#### Recorded data:
══════════

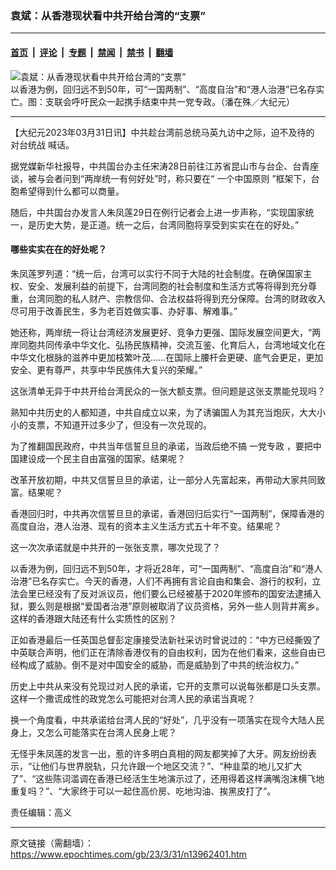 ### 袁斌：从香港现状看中共开给台湾的“支票”

---

#### [首页](../../../..?n13962401) &nbsp;|&nbsp; [评论](../../../../../epoch-comment?n13962401) &nbsp;|&nbsp; [专题](../../../../../epoch-special?n13962401) &nbsp;|&nbsp; [禁闻](../../../../../epoch-news?n13962401) &nbsp;|&nbsp; [禁书](../../../../../books?n13962401) &nbsp;|&nbsp; [翻墙](https://github.com/gfw-breaker/nogfw/blob/master/README.md?n13962401)


<div><img alt="袁斌：从香港现状看中共开给台湾的“支票”" class="attachment-djy_600_400 size-djy_600_400 wp-post-image" src="https://i.epochtimes.com/assets/uploads/2020/06/140604133701100590-600x400.jpg"/>
<div class="caption">
 以香港为例，回归远不到50年，可“一国两制”、“高度自治”和“港人治港”已名存实亡。图：支联会呼吁民众一起携手结束中共一党专政。（潘在殊／大纪元）
</div></div><hr/><div class="post_content" id="artbody" itemprop="articleBody">
 <!-- article content begin -->
 <p>
  【大纪元2023年03月31日讯】中共趁台湾前总统马英九访中之际，迫不及待的
  <ok href="https://www.epochtimes.com/gb/tag/%E5%AF%B9%E5%8F%B0%E7%BB%9F%E6%88%98.html">
   对台统战
  </ok>
  喊话。
 </p>
 <p>
  据党媒新华社报导，中共国台办主任宋涛28日前往江苏省昆山市与台企、台青座谈，被与会者问到“两岸统一有何好处”时，称只要在“
  <ok href="https://www.epochtimes.com/gb/tag/%E4%B8%80%E4%B8%AA%E4%B8%AD%E5%9B%BD%E5%8E%9F%E5%88%99.html">
   一个中国原则
  </ok>
  ”框架下，台胞希望得到什么都可以商量。
 </p>
 <p>
  随后，中共国台办发言人朱凤莲29日在例行记者会上进一步声称，“实现国家统一，是历史大势，是正道。统一之后，台湾同胞将享受到实实在在的好处。”
 </p>
 <h4>
  哪些实实在在的好处呢？
 </h4>
 <p>
  朱凤莲罗列道：“统一后，台湾可以实行不同于大陆的社会制度。在确保国家主权、安全、发展利益的前提下，台湾同胞的社会制度和生活方式等将得到充分尊重，台湾同胞的私人财产、宗教信仰、合法权益将得到充分保障。台湾的财政收入尽可用于改善民生，多为老百姓做实事、办好事、解难事。”
 </p>
 <p>
  她还称，两岸统一将让台湾经济发展更好、竞争力更强、国际发展空间更大，“两岸同胞共同传承中华文化、弘扬民族精神，交流互鉴、化育后人，台湾地域文化在中华文化根脉的滋养中更加枝繁叶茂……在国际上腰杆会更硬、底气会更足，更加安全、更有尊严，共享中华民族伟大复兴的荣耀。”
 </p>
 <p>
  这张清单无异于中共开给台湾民众的一张大额支票。但问题是这张支票能兑现吗？
 </p>
 <p>
  熟知中共历史的人都知道，中共自成立以来，为了诱骗国人为其充当炮灰，大大小小的支票，不知道开过多少了，但没有一次兑现的。
 </p>
 <p>
  为了推翻国民政府，中共当年信誓旦旦的承诺，当政后绝不搞
  <ok href="https://www.epochtimes.com/gb/tag/%E4%B8%80%E5%85%9A%E4%B8%93%E6%94%BF.html">
   一党专政
  </ok>
  ，要把中国建设成一个民主自由富强的国家。结果呢？
 </p>
 <p>
  改革开放初期，中共又信誓旦旦的承诺，让一部分人先富起来，再带动大家共同致富。结果呢？
 </p>
 <p>
  香港回归时，中共再次信誓旦旦的承诺，香港回归后实行“一国两制”，保障香港的高度自治，港人治港、现有的资本主义生活方式五十年不变。结果呢？
 </p>
 <p>
  这一次次承诺就是中共开的一张张支票，哪次兑现了？
 </p>
 <p>
  以香港为例，回归远不到50年，才将近28年，可“一国两制”、“高度自治”和“港人治港”已名存实亡。今天的香港，人们不再拥有言论自由和集会、游行的权利，立法会里已经没有了反对派议员，他们要么已经被基于2020年颁布的国安法逮捕入狱，要么则是根据“爱国者治港”原则被取消了议员资格，另外一些人则背井离乡。这样的香港跟大陆还有什么实质性的区别？
 </p>
 <p>
  正如香港最后一任英国总督彭定康接受法新社采访时曾说过的：“中方已经撕毁了中英联合声明，他们正在清除香港仅有的自由权利，因为在他们看来，这些自由已经构成了威胁。倒不是对中国安全的威胁，而是威胁到了中共的统治权力。”
 </p>
 <p>
  历史上中共从来没有兑现过对人民的承诺，它开的支票可以说每张都是口头支票。这样一个撒谎成性的政党怎么可能把对台湾人民的承诺当真呢？
 </p>
 <p>
  换一个角度看，中共承诺给台湾人民的“好处”，几乎没有一项落实在现今大陆人民身上，又怎么可能落实在台湾人民身上呢？
 </p>
 <p>
  无怪乎朱凤莲的发言一出，惹的许多明白真相的网友都笑掉了大牙。网友纷纷表示，“让他们与世界脱轨，只允许跟一个地区交流？”、“种韭菜的地儿又扩大了”、“这些陈词滥调在香港已经活生生地演示过了，还用得着这样满嘴泡沫横飞地重复吗？”、“大家终于可以一起住高价房、吃地沟油、挨黑皮打了”。
 </p>
 <p>
  责任编辑：高义
 </p>
 <!-- article content end -->
 <div id="below_article_ad">
 </div>
</div>


---

原文链接（需翻墙）：https://www.epochtimes.com/gb/23/3/31/n13962401.htm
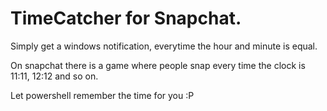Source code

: # TimeCatcher for Snapchat.

Simply get a windows notification, everytime the hour and minute is equal.

On snapchat there is a game where people snap every time the clock is 11:11, 12:12 and so on.

Let powershell remember the time for you :P
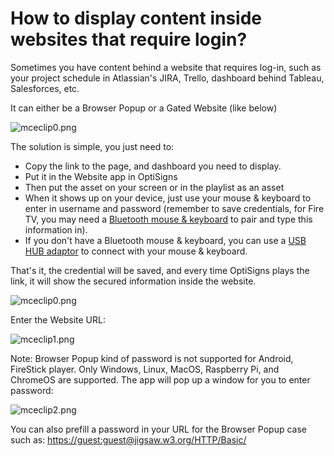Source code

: # How to display content inside websites that require login?

Sometimes you have content behind a website that requires log-in, such as your project schedule in Atlassian's JIRA, Trello, dashboard behind Tableau, Salesforces, etc.

It can either be a Browser Popup or a Gated Website (like below)

![mceclip0.png](https://support.optisigns.com/hc/article_attachments/360103797493)

The solution is simple, you just need to:

* Copy the link to the page, and dashboard you need to display.
* Put it in the Website app in OptiSigns
* Then put the asset on your screen or in the playlist as an asset
* When it shows up on your device, just use your mouse & keyboard to enter in username and password (remember to save credentials, for Fire TV, you may need a [Bluetooth mouse & keyboard](https://www.amazon.com/Logitech-Illuminated-Living-Room-Keyboard-Touchpad/dp/B00ZOPVSKW/) to pair and type this information in).
* If you don't have a Bluetooth mouse & keyboard, you can use a [USB HUB adaptor](https://support.optisigns.com/hc/en-us/articles/360055080914) to connect with your mouse & keyboard.

That's it, the credential will be saved, and every time OptiSigns plays the link, it will show the secured information inside the website.

![mceclip0.png](https://support.optisigns.com/hc/article_attachments/360049022994)

Enter the Website URL:

![mceclip1.png](https://support.optisigns.com/hc/article_attachments/1500002766422)

Note: Browser Popup kind of password is not supported for Android, FireStick player. Only Windows, Linux, MacOS, Raspberry Pi, and ChromeOS are supported. The app will pop up a window for you to enter password:

![mceclip2.png](https://support.optisigns.com/hc/article_attachments/1500002766482)

You can also prefill a password in your URL for the Browser Popup case such as: <https://guest:guest@jigsaw.w3.org/HTTP/Basic/>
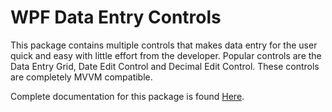 # WPF Data Entry Controls

This package contains multiple controls that makes data entry for the user quick and easy with little effort from the developer.  Popular controls are the Data Entry Grid, Date Edit Control and Decimal Edit Control.  These controls are completely MVVM compatible.

Complete documentation for this package is found [Here](https://ringsoft.site/wpf-data-entry-controls/).
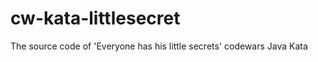 cw-kata-littlesecret
====================

The source code of 'Everyone has his little secrets' codewars Java Kata
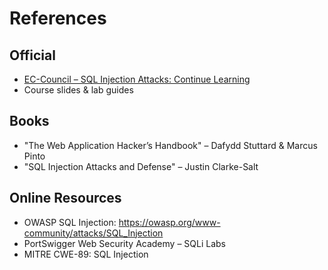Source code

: # References

## Official
- [EC-Council – SQL Injection Attacks: Continue Learning](https://iclass.eccouncil.org)
- Course slides & lab guides

## Books
- "The Web Application Hacker’s Handbook" – Dafydd Stuttard & Marcus Pinto
- "SQL Injection Attacks and Defense" – Justin Clarke-Salt

## Online Resources
- OWASP SQL Injection: https://owasp.org/www-community/attacks/SQL_Injection
- PortSwigger Web Security Academy – SQLi Labs
- MITRE CWE-89: SQL Injection
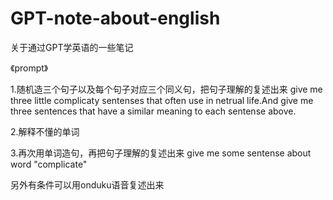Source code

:# GPT-note-about-english
关于通过GPT学英语的一些笔记


《prompt》

1.随机造三个句子以及每个句子对应三个同义句，把句子理解的复述出来
give me three little complicaty sentenses that often use in netrual life.And give me three sentences that have a similar meaning to each sentense above.

2.解释不懂的单词

3.再次用单词造句，再把句子理解的复述出来
give me some sentense about word "complicate"

另外有条件可以用onduku语音复述出来
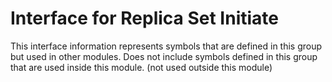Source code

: 
# Interface for Replica Set Initiate
This interface information represents symbols that are defined in this group but used in other modules.  Does not include symbols defined in this group that are used inside this module.
(not used outside this module)

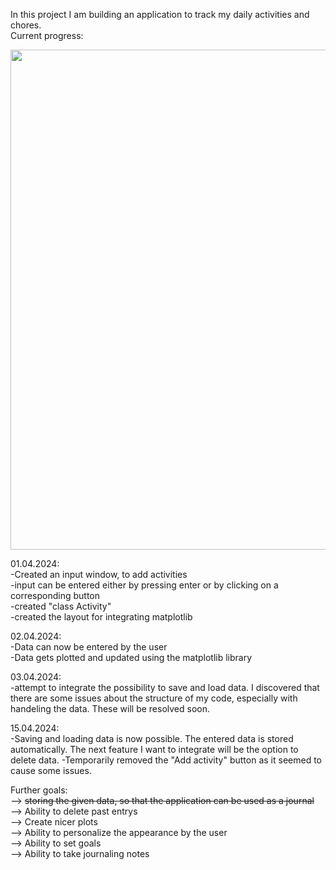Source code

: In this project I am building an application to track my daily activities and chores. <br>
Current progress: <br>

<img src="https://github.com/jbirkenmaier/Bullet-Journal-Application/assets/127735731/7d51cb7f-cfe4-402a-80aa-c40b50686454" width="800" height=auto />

01.04.2024:<br>
-Created an input window, to add activities <br>
-input can be entered either by pressing enter or by clicking on a corresponding button <br>
-created "class Activity" <br>
-created the layout for integrating matplotlib <br>

02.04.2024:<br>
-Data can now be entered by the user <br>
-Data gets plotted and updated using the matplotlib library <br>

03.04.2024: <br>
-attempt to integrate the possibility to save and load data. I discovered that there are some issues about the structure of my code, especially with handeling the data. These will be resolved soon.

15.04.2024: <br>
-Saving and loading data is now possible. The entered data is stored automatically. The next feature I want to integrate will be the option to delete data.
-Temporarily removed the "Add activity" button as it seemed to cause some issues. 

Further goals: <br>
--> ~~storing the given data, so that the application can be used as a journal~~ <br>
--> Ability to delete past entrys <br>
--> Create nicer plots <br>
--> Ability to personalize the appearance by the user <br> 
--> Ability to set goals <br>
--> Ability to take journaling notes <br>


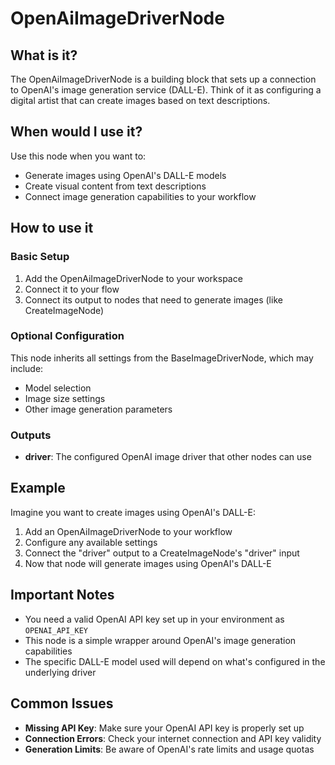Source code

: # OpenAiImageDriverNode

## What is it?

The OpenAiImageDriverNode is a building block that sets up a connection to OpenAI's image generation service (DALL-E). Think of it as configuring a digital artist that can create images based on text descriptions.

## When would I use it?

Use this node when you want to:

- Generate images using OpenAI's DALL-E models
- Create visual content from text descriptions
- Connect image generation capabilities to your workflow

## How to use it

### Basic Setup

1. Add the OpenAiImageDriverNode to your workspace
1. Connect it to your flow
1. Connect its output to nodes that need to generate images (like CreateImageNode)

### Optional Configuration

This node inherits all settings from the BaseImageDriverNode, which may include:

- Model selection
- Image size settings
- Other image generation parameters

### Outputs

- **driver**: The configured OpenAI image driver that other nodes can use

## Example

Imagine you want to create images using OpenAI's DALL-E:

1. Add an OpenAiImageDriverNode to your workflow
1. Configure any available settings
1. Connect the "driver" output to a CreateImageNode's "driver" input
1. Now that node will generate images using OpenAI's DALL-E

## Important Notes

- You need a valid OpenAI API key set up in your environment as `OPENAI_API_KEY`
- This node is a simple wrapper around OpenAI's image generation capabilities
- The specific DALL-E model used will depend on what's configured in the underlying driver

## Common Issues

- **Missing API Key**: Make sure your OpenAI API key is properly set up
- **Connection Errors**: Check your internet connection and API key validity
- **Generation Limits**: Be aware of OpenAI's rate limits and usage quotas
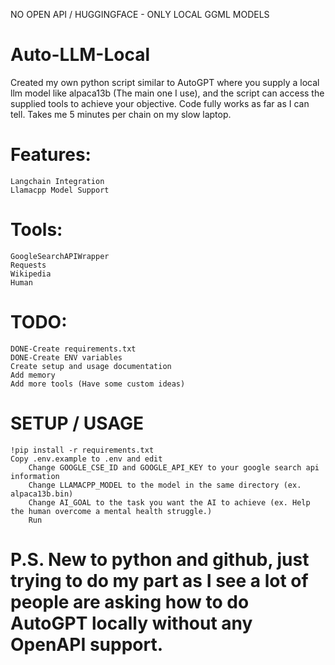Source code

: NO OPEN API / HUGGINGFACE - ONLY LOCAL GGML MODELS

# Auto-LLM-Local
Created my own python script similar to AutoGPT where you supply a local llm model like alpaca13b (The main one I use), and the script can access the supplied tools to achieve your objective. Code fully works as far as I can tell. Takes me 5 minutes per chain on my slow laptop.

# Features:
	Langchain Integration
	Llamacpp Model Support
  
# Tools:
    GoogleSearchAPIWrapper
    Requests
    Wikipedia
    Human
    
# TODO:
	DONE-Create requirements.txt
	DONE-Create ENV variables
	Create setup and usage documentation
    Add memory
	Add more tools (Have some custom ideas)
	
# SETUP / USAGE
	!pip install -r requirements.txt
	Copy .env.example to .env and edit
		Change GOOGLE_CSE_ID and GOOGLE_API_KEY to your google search api information
		Change LLAMACPP_MODEL to the model in the same directory (ex. alpaca13b.bin)
		Change AI_GOAL to the task you want the AI to achieve (ex. Help the human overcome a mental health struggle.)
		Run


# P.S. New to python and github, just trying to do my part as I see a lot of people are asking how to do AutoGPT locally without any OpenAPI support.
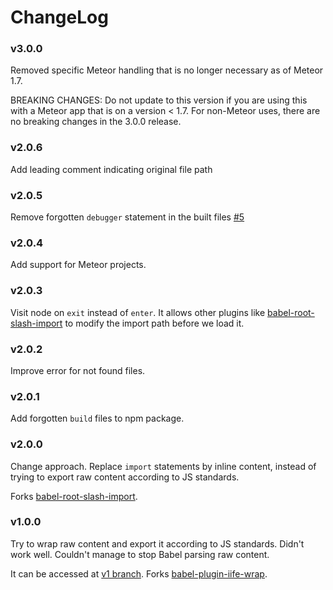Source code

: # ChangeLog

### v3.0.0

Removed specific Meteor handling that is no longer necessary as of Meteor 1.7.

BREAKING CHANGES: Do not update to this version if you are using this with a Meteor app that is on a version < 1.7. For non-Meteor uses, there are no breaking changes in the 3.0.0 release.

### v2.0.6

Add leading comment indicating original file path

### v2.0.5

Remove forgotten `debugger` statement in the built files [#5](https://github.com/Quadric/babel-plugin-inline-import/issues/5)

### v2.0.4

Add support for Meteor projects.

### v2.0.3

Visit node on `exit` instead of `enter`. It allows other plugins like [babel-root-slash-import](https://github.com/mantrajs/babel-root-slash-import) to modify the import path before we load it.

### v2.0.2

Improve error for not found files.

### v2.0.1

Add forgotten `build` files to npm package.

### v2.0.0

Change approach. Replace `import` statements by inline content, instead of trying to export raw content according to JS standards.

Forks [babel-root-slash-import](https://github.com/mantrajs/babel-root-slash-import).

### v1.0.0

Try to wrap raw content and export it according to JS standards.
Didn't work well. Couldn't manage to stop Babel parsing raw content.

It can be accessed at [v1 branch](https://github.com/Quadric/babel-plugin-graphql-raw/tree/v1).
Forks [babel-plugin-iife-wrap](https://github.com/TrySound/babel-plugin-iife-wrap).
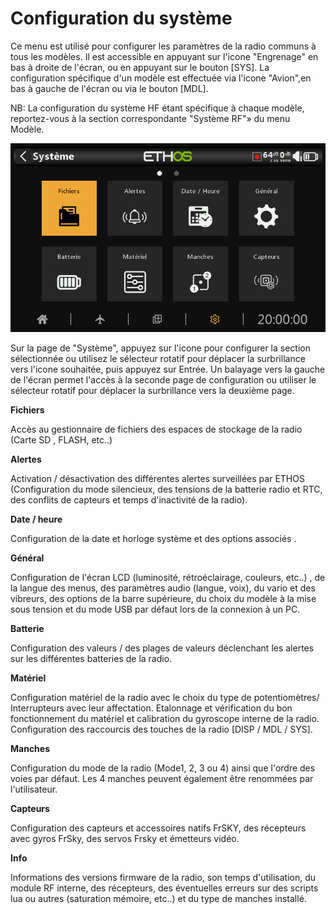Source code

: # Configuration du système

Ce menu est utilisé pour configurer les paramètres de la radio communs à tous les modèles. Il est accessible en appuyant sur l'icone "Engrenage" en bas à droite de l'écran, ou en appuyant sur le bouton \[SYS]. La configuration spécifique d'un modèle est effectuée via l'icone "Avion",en bas à gauche de l'écran ou via le bouton \[MDL].

NB: La configuration du système HF étant spécifique à chaque modèle, reportez-vous à la section correspondante "Système RF"» du menu Modèle.

![Menu système](../assets/system-icon-filemanager.png)

Sur la page de "Système", appuyez sur l'icone pour configurer la section sélectionnée ou utilisez le sélecteur rotatif pour déplacer la surbrillance vers l'icone souhaitée, puis appuyez sur Entrée. Un balayage vers la gauche de l'écran permet l'accès à la seconde page de configuration ou utiliser le sélecteur rotatif pour déplacer la surbrillance vers la deuxième page.

**Fichiers**

Accès au gestionnaire de fichiers des espaces de stockage de la radio (Carte SD , FLASH, etc..)

**Alertes**

Activation / désactivation des différentes alertes surveillées par ETHOS (Configuration du mode silencieux, des tensions de la batterie radio et RTC, des conflits de capteurs et temps d'inactivité de la radio).

**Date / heure**

Configuration de la date et horloge système et des options associés .

**Général**

Configuration de l'écran LCD (luminosité, rétroéclairage, couleurs, etc..) , de la langue des menus, des paramètres audio (langue, voix), du vario et des vibreurs, des options de la barre supérieure, du choix du modèle à la mise sous tension et du mode USB par défaut lors de la connexion à un PC.

**Batterie**

Configuration des valeurs / des plages de valeurs déclenchant les alertes sur les différentes batteries de la radio.

**Matériel**

Configuration matériel de la radio avec le choix du type de potentiomètres/ Interrupteurs avec leur affectation.
Etalonnage et vérification du bon fonctionnement du matériel et calibration du gyroscope interne de la radio.
Configuration des raccourcis des touches de la radio [DISP / MDL / SYS].

**Manches**

Configuration du mode de la radio (Mode1, 2, 3 ou 4) ainsi que l'ordre des voies par défaut. Les 4 manches peuvent également être renommées par l'utilisateur.

**Capteurs**

Configuration des capteurs et accessoires natifs FrSKY, des récepteurs avec gyros FrSky, des servos Frsky et émetteurs vidéo.

**Info**

Informations des versions firmware de la radio, son temps d'utilisation, du module RF interne, des récepteurs, des éventuelles erreurs sur des scripts lua ou autres (saturation mémoire, etc..) et du type de manches installé.
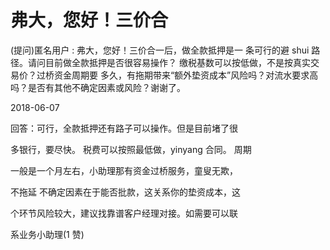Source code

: # 弗大，您好！三价合

(提问)匿名用户 : 弗大，您好！三价合一后，做全款抵押是一 条可行的避 shui 路径。请问目前做全款抵押是否很容易操作？ 缴税基数可以按低做，不是按真实交易价？过桥资金周期要 多久，有拖期带来“额外垫资成本”风险吗？对流水要求高 吗？是否有其他不确定因素或风险？谢谢了。

2018-06-07

回答：可行，全款抵押还有路子可以操作。但是目前堵了很

多银行，要尽快。 税费可以按照最低做，yinyang 合同。 周期

一般是一个月左右，小助理那有资金过桥服务，童叟无欺，

不拖延 不确定因素在于能否批款，这关系你的垫资成本，这

个环节风险较大，建议找靠谱客户经理对接。如需要可以联

系业务小助理(1 赞)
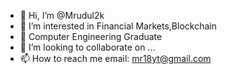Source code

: - 👋 Hi, I’m @Mrudul2k
- 👀 I’m interested in Financial Markets,Blockchain
- 🌱 Computer Engineering Graduate
- 💞️ I’m looking to collaborate on ...
- 📫 How to reach me email: mr18yt@gmail.com

<!---
Mrudul2k/Mrudul2k is a ✨ special ✨ repository because its `README.md` (this file) appears on your GitHub profile.
You can click the Preview link to take a look at your changes.
--->

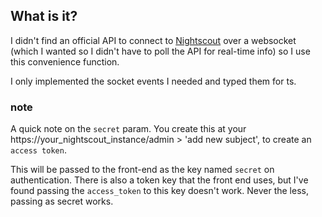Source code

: ## What is it? ##
I didn't find an official API to connect to [Nightscout](https://github.com/nightscout/cgm-remote-monitor) over a websocket (which I wanted so I didn't have to poll the API for real-time info) so I use this convenience function. 

I only implemented the socket events I needed and typed them for ts.

### note 
A quick note on the `secret` param. You create this at your https://your_nightscout_instance/admin > 'add new subject', to create an `access token`. 

This will be passed to the front-end as the key named `secret` on authentication. There is also a token key that the front end uses, but I've found passing the `access_token` to this key doesn't work. Never the less, passing as secret works. 

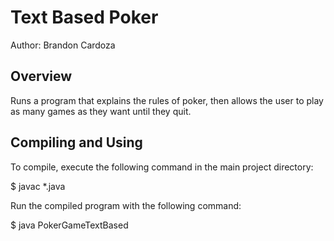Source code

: # Text Based Poker

Author: Brandon Cardoza

## Overview

Runs a program that explains the rules of poker, then allows the user to play as many games
as they want until they quit.

## Compiling and Using

To compile, execute the following command in the main project directory:

$   javac *.java

Run the compiled program with the following command:

$   java PokerGameTextBased
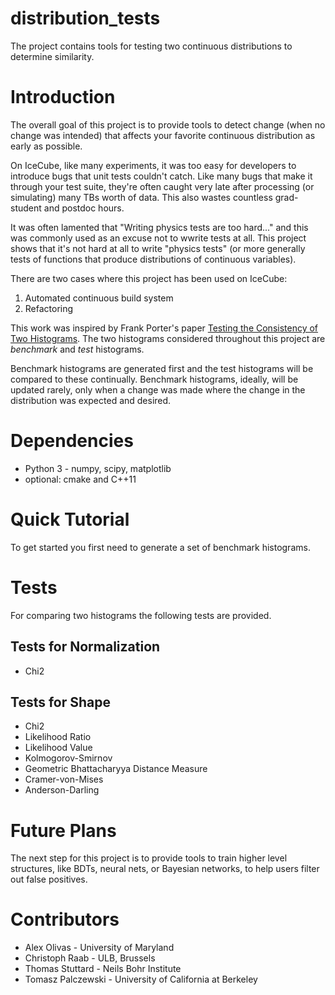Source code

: # distribution_tests
The project contains tools for testing two continuous distributions to determine
similarity.

# Introduction

The overall goal of this project is to provide tools to detect change (when no
change was intended) that affects your favorite continuous distribution as early
as possible.

On IceCube, like many experiments, it was too easy for developers to introduce
bugs that unit tests couldn't catch.  Like many bugs that make it through your
test suite, they're often caught very late after processing (or simulating)
many TBs worth of data.  This also wastes countless grad-student and postdoc
hours.

It was often lamented that "Writing physics tests are too hard..." and this was
commonly used as an excuse not to wwrite tests at all.  This project shows
that it's not hard at all to write "physics tests" (or more generally tests of
functions that produce distributions of continuous variables).

There are two cases where this project has been used on IceCube:
1. Automated continuous build system
2. Refactoring

This work was inspired by Frank Porter's paper [Testing the Consistency of
Two Histograms](https://arxiv.org/abs/0804.0380).  The two histograms
considered throughout this project are *benchmark* and *test* histograms.

Benchmark histograms are generated first and the test histograms will be
compared to these continually.  Benchmark histograms, ideally, will be
updated rarely, only when a change was made where the change in the
distribution was expected and desired.

# Dependencies

* Python 3 - numpy, scipy, matplotlib
* optional: cmake and C++11

# Quick Tutorial

To get started you first need to generate a set of benchmark histograms.

# Tests

For comparing two histograms the following tests are provided.

## Tests for Normalization

* Chi2

## Tests for Shape

* Chi2 
* Likelihood Ratio
* Likelihood Value
* Kolmogorov-Smirnov
* Geometric Bhattacharyya Distance Measure
* Cramer-von-Mises
* Anderson-Darling

# Future Plans
The next step for this project is to provide tools to train higher level
structures, like BDTs, neural nets, or Bayesian networks, to help users
filter out false positives.

# Contributors
* Alex Olivas - University of Maryland 
* Christoph Raab - ULB, Brussels
* Thomas Stuttard - Neils Bohr Institute
* Tomasz Palczewski - University of California at Berkeley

══════════

In the records above, find the lines holding "choix". Copy each one.

Configuration de l'écran LCD (luminosité, rétroéclairage, couleurs, etc..) , de la langue des menus, des paramètres audio (langue, voix), du vario et des vibreurs, des options de la barre supérieure, du choix du modèle à la mise sous tension et du mode USB par défaut lors de la connexion à un PC.
Configuration matériel de la radio avec le choix du type de potentiomètres/ Interrupteurs avec leur affectation.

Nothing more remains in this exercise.